**MATERIAL SHOWN**
- - -

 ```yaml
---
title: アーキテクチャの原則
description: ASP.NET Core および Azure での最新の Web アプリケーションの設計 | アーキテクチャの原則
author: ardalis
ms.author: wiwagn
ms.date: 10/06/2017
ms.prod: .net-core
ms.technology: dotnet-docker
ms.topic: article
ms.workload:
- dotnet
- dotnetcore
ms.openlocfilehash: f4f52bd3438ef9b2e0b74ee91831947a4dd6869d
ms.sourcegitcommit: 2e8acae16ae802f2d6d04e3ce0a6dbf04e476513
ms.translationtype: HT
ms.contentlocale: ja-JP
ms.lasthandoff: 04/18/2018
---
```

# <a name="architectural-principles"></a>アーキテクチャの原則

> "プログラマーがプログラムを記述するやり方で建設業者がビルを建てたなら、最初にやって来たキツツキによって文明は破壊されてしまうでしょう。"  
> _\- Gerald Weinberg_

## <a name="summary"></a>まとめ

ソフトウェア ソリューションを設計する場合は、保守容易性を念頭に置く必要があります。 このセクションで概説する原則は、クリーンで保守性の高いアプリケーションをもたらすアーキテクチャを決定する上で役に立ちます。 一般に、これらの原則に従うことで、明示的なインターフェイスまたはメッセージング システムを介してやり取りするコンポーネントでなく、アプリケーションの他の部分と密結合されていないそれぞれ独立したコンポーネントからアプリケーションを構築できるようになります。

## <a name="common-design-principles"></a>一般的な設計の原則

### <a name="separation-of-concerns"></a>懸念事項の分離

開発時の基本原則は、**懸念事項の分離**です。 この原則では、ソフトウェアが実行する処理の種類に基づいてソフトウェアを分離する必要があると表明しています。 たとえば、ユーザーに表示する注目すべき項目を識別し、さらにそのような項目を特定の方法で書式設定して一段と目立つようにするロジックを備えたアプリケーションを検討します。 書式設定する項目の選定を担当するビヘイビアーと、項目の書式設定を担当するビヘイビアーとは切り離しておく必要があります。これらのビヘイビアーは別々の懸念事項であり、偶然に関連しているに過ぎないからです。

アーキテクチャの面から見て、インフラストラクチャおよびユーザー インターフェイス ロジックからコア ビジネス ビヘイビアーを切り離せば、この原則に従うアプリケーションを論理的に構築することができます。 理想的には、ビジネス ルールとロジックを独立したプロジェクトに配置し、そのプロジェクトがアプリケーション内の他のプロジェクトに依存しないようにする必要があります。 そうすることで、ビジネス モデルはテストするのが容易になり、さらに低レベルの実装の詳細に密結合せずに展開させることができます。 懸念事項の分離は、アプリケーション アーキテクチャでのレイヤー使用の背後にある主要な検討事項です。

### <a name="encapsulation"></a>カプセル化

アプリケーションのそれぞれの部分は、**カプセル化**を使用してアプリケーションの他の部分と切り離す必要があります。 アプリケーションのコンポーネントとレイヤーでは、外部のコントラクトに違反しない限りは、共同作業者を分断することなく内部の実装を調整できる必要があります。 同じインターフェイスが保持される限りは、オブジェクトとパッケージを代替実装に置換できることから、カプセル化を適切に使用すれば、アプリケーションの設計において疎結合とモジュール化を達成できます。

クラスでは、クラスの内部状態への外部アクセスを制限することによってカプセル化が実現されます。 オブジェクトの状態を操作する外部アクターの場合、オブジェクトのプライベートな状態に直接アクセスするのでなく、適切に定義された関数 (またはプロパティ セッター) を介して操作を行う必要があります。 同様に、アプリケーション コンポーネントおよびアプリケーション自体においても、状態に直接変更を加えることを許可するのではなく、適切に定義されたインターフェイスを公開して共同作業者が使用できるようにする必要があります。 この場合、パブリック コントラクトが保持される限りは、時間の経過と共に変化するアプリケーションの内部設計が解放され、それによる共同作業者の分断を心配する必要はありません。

- - -

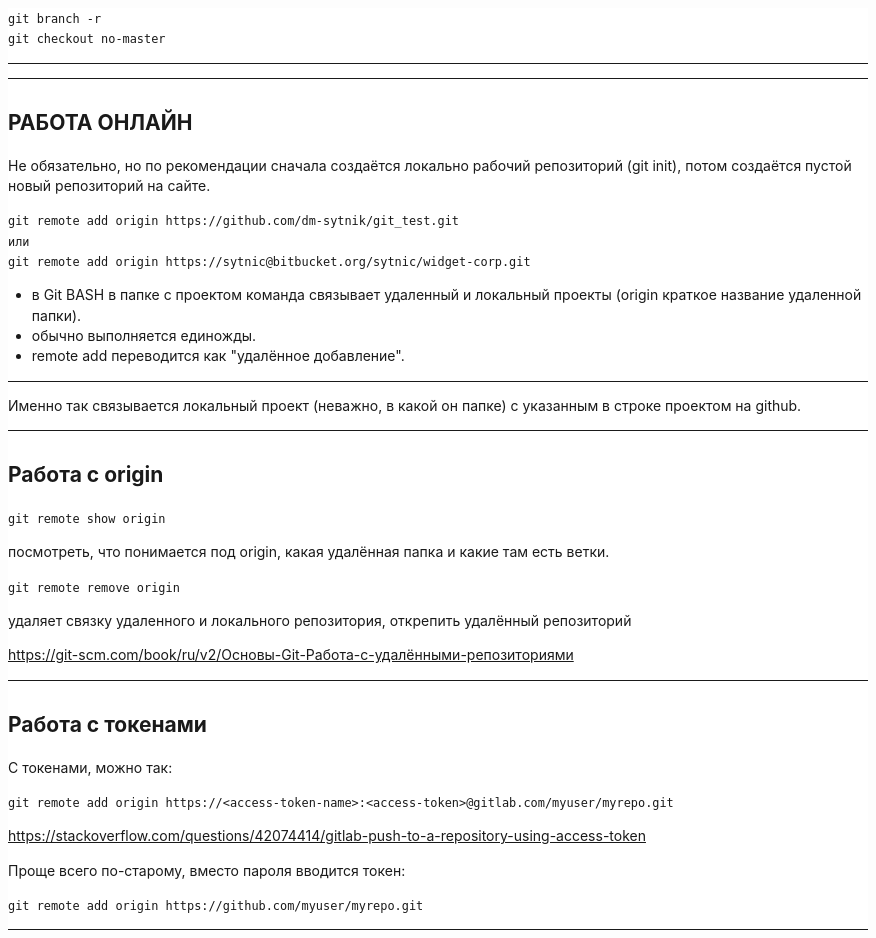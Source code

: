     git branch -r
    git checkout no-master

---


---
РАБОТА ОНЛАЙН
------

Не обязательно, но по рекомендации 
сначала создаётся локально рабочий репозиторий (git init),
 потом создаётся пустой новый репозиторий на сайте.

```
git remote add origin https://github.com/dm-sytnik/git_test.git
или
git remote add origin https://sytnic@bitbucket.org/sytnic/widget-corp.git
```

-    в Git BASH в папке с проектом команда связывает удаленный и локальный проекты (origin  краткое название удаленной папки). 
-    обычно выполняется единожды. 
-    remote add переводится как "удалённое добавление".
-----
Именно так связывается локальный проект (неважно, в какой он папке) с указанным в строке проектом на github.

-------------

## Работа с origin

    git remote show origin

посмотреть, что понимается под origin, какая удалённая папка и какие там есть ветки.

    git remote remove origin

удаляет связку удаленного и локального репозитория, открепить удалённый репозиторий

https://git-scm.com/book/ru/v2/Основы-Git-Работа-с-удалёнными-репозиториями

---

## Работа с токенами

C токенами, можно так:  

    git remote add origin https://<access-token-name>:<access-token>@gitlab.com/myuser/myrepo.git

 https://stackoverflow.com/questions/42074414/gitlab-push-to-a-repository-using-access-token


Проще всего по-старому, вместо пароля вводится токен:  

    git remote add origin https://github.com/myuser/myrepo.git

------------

- - -

**EXERCISE**
Would you show all lines of the material above that contain the word "access"?

**SOLUTION TO THE EXERCISE**
    git remote add origin https://<access-token-name>:<access-token>@gitlab.com/myuser/myrepo.git
 https://stackoverflow.com/questions/42074414/gitlab-push-to-a-repository-using-access-token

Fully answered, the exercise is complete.